Stored entries
◆ ◆ ◆

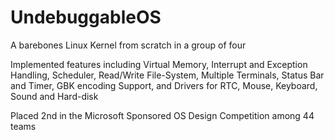 # UndebuggableOS
A barebones Linux Kernel from scratch in a group of four

Implemented features including Virtual Memory, Interrupt and Exception Handling, Scheduler, Read/Write File-System, Multiple Terminals, Status Bar and Timer, GBK encoding Support, and Drivers for RTC, Mouse, Keyboard, Sound and Hard-disk 

Placed 2nd in the Microsoft Sponsored OS Design Competition among 44 teams
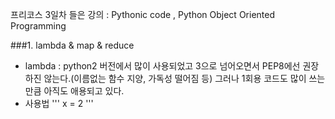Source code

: 프리코스 3일차 들은 강의 : Pythonic code , Python Object Oriented Programming

###1. lambda & map & reduce
- lambda : python2 버전에서 많이 사용되었고 3으로 넘어오면서 PEP8에선 권장하진 않는다.(이름없는 함수 지양, 가독성 떨어짐 등) 그러나 1회용 코드도 많이 쓰는 만큼 아직도 애용되고 있다.
- 사용법 ''' x = 2 
'''
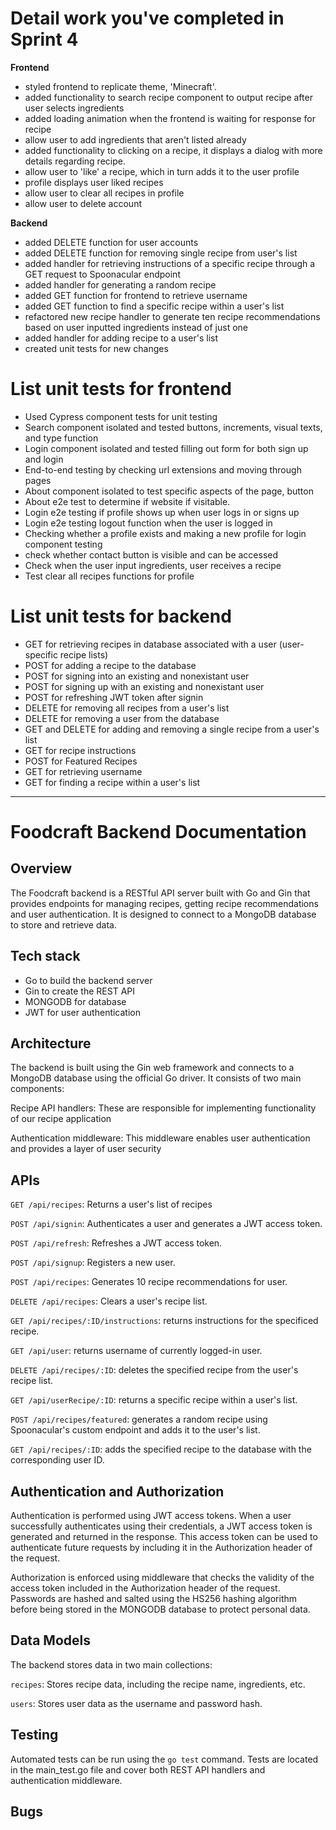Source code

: 
# Detail work you've completed in Sprint 4
**Frontend**
- styled frontend to replicate theme, 'Minecraft'.
- added functionality to search recipe component to output recipe after user selects ingredients
- added loading animation when the frontend is waiting for response for recipe
- allow user to add ingredients that aren't listed already
- added functionality to clicking on a recipe, it displays a dialog with more details regarding recipe.
- allow user to 'like' a recipe, which in turn adds it to the user profile
- profile displays user liked recipes
- allow user to clear all recipes in profile
- allow user to delete account

**Backend**
- added DELETE function for user accounts
- added DELETE function for removing single recipe from user's list
- added handler for retrieving instructions of a specific recipe through a GET request to Spoonacular endpoint
- added handler for generating a random recipe
- added GET function for frontend to retrieve username
- added GET function to find a specific recipe within a user's list
- refactored new recipe handler to generate ten recipe recommendations based on user inputted ingredients instead of just one
- added handler for adding recipe to a user's list
- created unit tests for new changes

# List unit tests for frontend
- Used Cypress component tests for unit testing
- Search component isolated and tested buttons, increments, visual texts, and type function
- Login component isolated and tested filling out form for both sign up and login
- End-to-end testing by checking url extensions and moving through pages
- About component isolated to test specific aspects of the page, button
- About e2e test to determine if website if visitable.
- Login e2e testing if profile shows up when user logs in or signs up
- Login e2e testing logout function when the user is logged in
- Checking whether a profile exists and making a new profile for login component testing
- check whether contact button is visible and can be accessed
- Check when the user input ingredients, user receives a recipe
- Test clear all recipes functions for profile

# List unit tests for backend
- GET for retrieving recipes in database associated with a user (user-specific recipe lists)
- POST for adding a recipe to the database
- POST for signing into an existing and nonexistant user
- POST for signing up with an existing and nonexistant user
- POST for refreshing JWT token after signin
- DELETE for removing all recipes from a user's list
- DELETE for removing a user from the database
- GET and DELETE for adding and removing a single recipe from a user's list
- GET for recipe instructions
- POST for Featured Recipes
- GET for retrieving username
- GET for finding a recipe within a user's list

------------

# Foodcraft Backend Documentation
## Overview
The Foodcraft backend is a RESTful API server built with Go and Gin that provides endpoints for managing recipes, getting recipe recommendations and user authentication. It is designed to connect to a MongoDB database to store and retrieve data.
## Tech stack
- Go to build the backend server
- Gin to create the REST API
- MONGODB for database
- JWT for user authentication

## Architecture
The backend is built using the Gin web framework and connects to a MongoDB database using the official Go driver. It consists of two main components:

Recipe API handlers: These are responsible for implementing functionality of our recipe application 

Authentication middleware: This middleware enables user authentication and provides a layer of user security
## APIs
`GET /api/recipes`: Returns a user's list of recipes

`POST /api/signin`: Authenticates a user and generates a JWT access token.

`POST /api/refresh`: Refreshes a JWT access token.

`POST /api/signup`: Registers a new user.

`POST /api/recipes`: Generates 10 recipe recommendations for user.

`DELETE /api/recipes`: Clears a user's recipe list.

`GET /api/recipes/:ID/instructions`: returns instructions for the specificed recipe.

`GET /api/user`: returns username of currently logged-in user.

`DELETE /api/recipes/:ID`: deletes the specified recipe from the user's recipe list.

`GET /api/userRecipe/:ID`: returns a specific recipe within a user's list.

`POST /api/recipes/featured`: generates a random recipe using Spoonacular's custom endpoint and adds it to the user's list.

`GET /api/recipes/:ID`: adds the specified recipe to the database with the corresponding user ID.

## Authentication and Authorization
Authentication is performed using JWT access tokens. When a user successfully authenticates using their credentials, a JWT access token is generated and returned in the response. This access token can be used to authenticate future requests by including it in the Authorization header of the request.

Authorization is enforced using middleware that checks the validity of the access token included in the Authorization header of the request. 
Passwords are hashed and salted using the HS256 hashing algorithm before being stored in the MONGODB database to protect personal data.
## Data Models
The backend stores data in two main collections:

`recipes`: Stores recipe data, including the recipe name, ingredients, etc.

`users`: Stores user data as the username and password hash.

## Testing
Automated tests can be run using the `go test` command. Tests are located in the main_test.go file and cover both REST API handlers and authentication middleware.
## Bugs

◆ ◆ ◆

_Exercise goal:_
List all lines from the entries that include the word "built".

_Solution:_
The Foodcraft backend is a RESTful API server built with Go and Gin that provides endpoints for managing recipes, getting recipe recommendations and user authentication. It is designed to connect to a MongoDB database to store and retrieve data.
The backend is built using the Gin web framework and connects to a MongoDB database using the official Go driver. It consists of two main components:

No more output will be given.